Of course, getting out and walking for two or three hours at a stretch still presents the old obstacle of boredom. Like many modern citizens, I've trained my brain to have a short attention span by clicking links every twenty seconds. It's almost torture to spend an hour without checking the internet. But, is that hyper need for constant stimulation actually good for my brain? Or has it transformed me into a more shallow person, unable to think as deeply as I once did? Fortunately, exercise has helped me reconnect with the amazing power of boredom. As a writer, I need time to daydream. For a long time, I've daydreamed in short chunks, like when I'm driving, or when I'm in the shower. The very worst time of all for daydreaming is when I'm sitting at a computer... and, thanks to having the internet on my phone, I can always be at a computer. But, I can't hike and look at my phone at the same time. Getting out in the woods for an hour or so gives my mind time to wander. Yesterday I took a 50 minute walk in Duke Forest and spent most of the time figuring out the complete life history of a major supporting character in my next novel. Even though my exercise time keeps me away from Microsoft Word, when I do sit down to type, I find that I've got more developed material in my imagination buffer.
Still, I confess I do frequently distract myself when I'm walking. On about half my walks, I listen to audio books. I use the Librivox app (another thing I can do with my smart phone!), which has a library of thousands of public domain classics. I download the print version to my kindle, read at night, then pickup where I left off in the audio version the next time I go walking.
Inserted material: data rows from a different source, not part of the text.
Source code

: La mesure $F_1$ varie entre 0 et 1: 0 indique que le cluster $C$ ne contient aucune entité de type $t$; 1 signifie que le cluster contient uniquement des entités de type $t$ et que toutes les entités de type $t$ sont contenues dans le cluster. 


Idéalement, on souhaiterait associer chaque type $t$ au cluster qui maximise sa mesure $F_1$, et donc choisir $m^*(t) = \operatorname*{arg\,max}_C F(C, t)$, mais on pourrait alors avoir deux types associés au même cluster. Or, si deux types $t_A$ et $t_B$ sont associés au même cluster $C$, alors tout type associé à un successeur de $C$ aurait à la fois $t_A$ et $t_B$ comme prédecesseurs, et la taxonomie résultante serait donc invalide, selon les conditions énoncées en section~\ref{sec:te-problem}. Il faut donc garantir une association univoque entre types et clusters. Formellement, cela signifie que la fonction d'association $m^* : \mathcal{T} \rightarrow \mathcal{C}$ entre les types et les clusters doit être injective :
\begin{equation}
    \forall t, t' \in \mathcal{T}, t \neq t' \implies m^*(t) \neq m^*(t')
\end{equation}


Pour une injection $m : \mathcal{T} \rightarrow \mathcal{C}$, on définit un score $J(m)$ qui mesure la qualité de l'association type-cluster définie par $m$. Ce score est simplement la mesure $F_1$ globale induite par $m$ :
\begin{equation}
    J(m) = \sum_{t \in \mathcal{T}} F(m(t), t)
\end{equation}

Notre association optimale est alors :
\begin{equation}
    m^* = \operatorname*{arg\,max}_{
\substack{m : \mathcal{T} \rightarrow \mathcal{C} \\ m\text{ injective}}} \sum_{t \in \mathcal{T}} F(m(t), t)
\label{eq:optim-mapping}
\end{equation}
So far this year, I've read/listened to Pride and Prejudice, Tarzan of the Apes, Dracula, Frankenstein, The Island of Doctor Moreau, The Time Machine, The Great Gatsby, Wuthering Heights, Walden, Beyond Good and Evil, and am now working on 20,000 Leagues Under the Sea. This encourages me to take long walks, so I can get in more chapters. And, I find it creates really pleasant links between the places I walk and the books I've read. There's a bridge on the American Tobacco Trail that, every time I walk over it, I think about the scene in Dracula where vampire Lucy is confronted by van Helsing. There's a steep hill on one of the Eno River trails where I always remember the animal men chanting, "Are we not men?" Every time I walk around Occanneechee Mountain, I recall Heathcliff's passionate declarations of his undying love.
I used to think I couldn't find time to exercise. Now, my exercise time is my geeky brain time, away from the shallow distraction television and facebook, back to the deeper brain activity of literature.
At least, when I walk alone. Because, there's one other aspect of my current exercise regime that's vital to my current success. Cheryl has become just as avid about exercise as I have. Getting out on long hikes and bike rides is something we do together. We connect more walking up mountain trails even if we're fifty feet apart than we do sitting on a couch two feet from each other watching television. Exercise improves my brain and my most important relationship. The fact I also lose a lot of weight is just a pleasant side effect.